Read Destiny: Child Of Sky Online

Authors: Elizabeth Haydon

Tags: #Adventure, #Fantasy, #Science Fiction, #Adult, #Dragons, #Epic

His mind went to Rhapsody, as it often did when he was not concentrating on anything in particular. Anborn wondered what she was doing at that moment, then squelched the thought. He had caught the look between her and Gwydion. Unless his nephew was an utter fool, he had a fairly good idea what she was probably in the process of undertaking, and it would not be gentlemanly to speculate about it further.

He laughed aloud, delighted in the turn of events and the promise of a new beginning. Good cheer broke over him like a wave, racing through his hair like the wind that flapped his cloak behind him. His spirits were high as the starry sky above him, around him, all the way to the endless horizon just beginning to lighten at the approach of morning.

Anwyn brought the horn to her lips and sounded it.

The blast that issued forth was not heard in this time, nor by any living soul. It echoed instead through the realm of the Past, as it had so many centuries before, swelling from the silvery horn and hovering on the heavy air of ancient memory.

Then, after a long reverberation, it rained slowly down from the air and settled into the earth.

Anwyn smiled and closed her eyes. In a voice hollow with memory she began the chant.
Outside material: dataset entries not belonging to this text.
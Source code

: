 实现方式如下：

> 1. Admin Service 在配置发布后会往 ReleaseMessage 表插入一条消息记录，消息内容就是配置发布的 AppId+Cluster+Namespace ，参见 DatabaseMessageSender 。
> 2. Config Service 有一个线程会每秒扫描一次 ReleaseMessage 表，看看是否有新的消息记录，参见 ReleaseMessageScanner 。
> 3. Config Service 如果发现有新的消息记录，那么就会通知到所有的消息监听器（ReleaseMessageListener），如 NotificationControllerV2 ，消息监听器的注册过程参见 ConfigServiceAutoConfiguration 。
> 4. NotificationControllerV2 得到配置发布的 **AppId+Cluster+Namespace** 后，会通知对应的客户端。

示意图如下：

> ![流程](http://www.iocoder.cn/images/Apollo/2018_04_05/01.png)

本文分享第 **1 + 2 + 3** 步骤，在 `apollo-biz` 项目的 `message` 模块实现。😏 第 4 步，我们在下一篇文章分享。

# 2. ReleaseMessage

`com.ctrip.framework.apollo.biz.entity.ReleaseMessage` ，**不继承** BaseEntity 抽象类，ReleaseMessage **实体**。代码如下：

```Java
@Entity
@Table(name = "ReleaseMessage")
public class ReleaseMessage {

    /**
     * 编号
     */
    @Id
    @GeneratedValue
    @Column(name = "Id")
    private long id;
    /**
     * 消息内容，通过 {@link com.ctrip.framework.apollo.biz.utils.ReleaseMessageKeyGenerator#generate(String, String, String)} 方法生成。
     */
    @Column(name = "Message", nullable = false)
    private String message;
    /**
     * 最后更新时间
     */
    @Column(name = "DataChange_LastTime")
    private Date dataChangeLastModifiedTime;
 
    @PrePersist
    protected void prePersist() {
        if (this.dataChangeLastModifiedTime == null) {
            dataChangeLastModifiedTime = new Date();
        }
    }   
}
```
The raid on Farrow's Down. .

The siege of Bethe Corbair.

The Death March of the Cymrian Nain.

The burning of the western villages.

Kesel Tai.

Tomingorllo.

Lin en Swale.

The slaughter at Wynnarth Keep.

The rape of the Tarimese water camp.

The assault on the southeastern Face.

The evisceration of the fourth column.

The mass execution of the First Fleet farming settlements.

The Battle of Canderian Fields.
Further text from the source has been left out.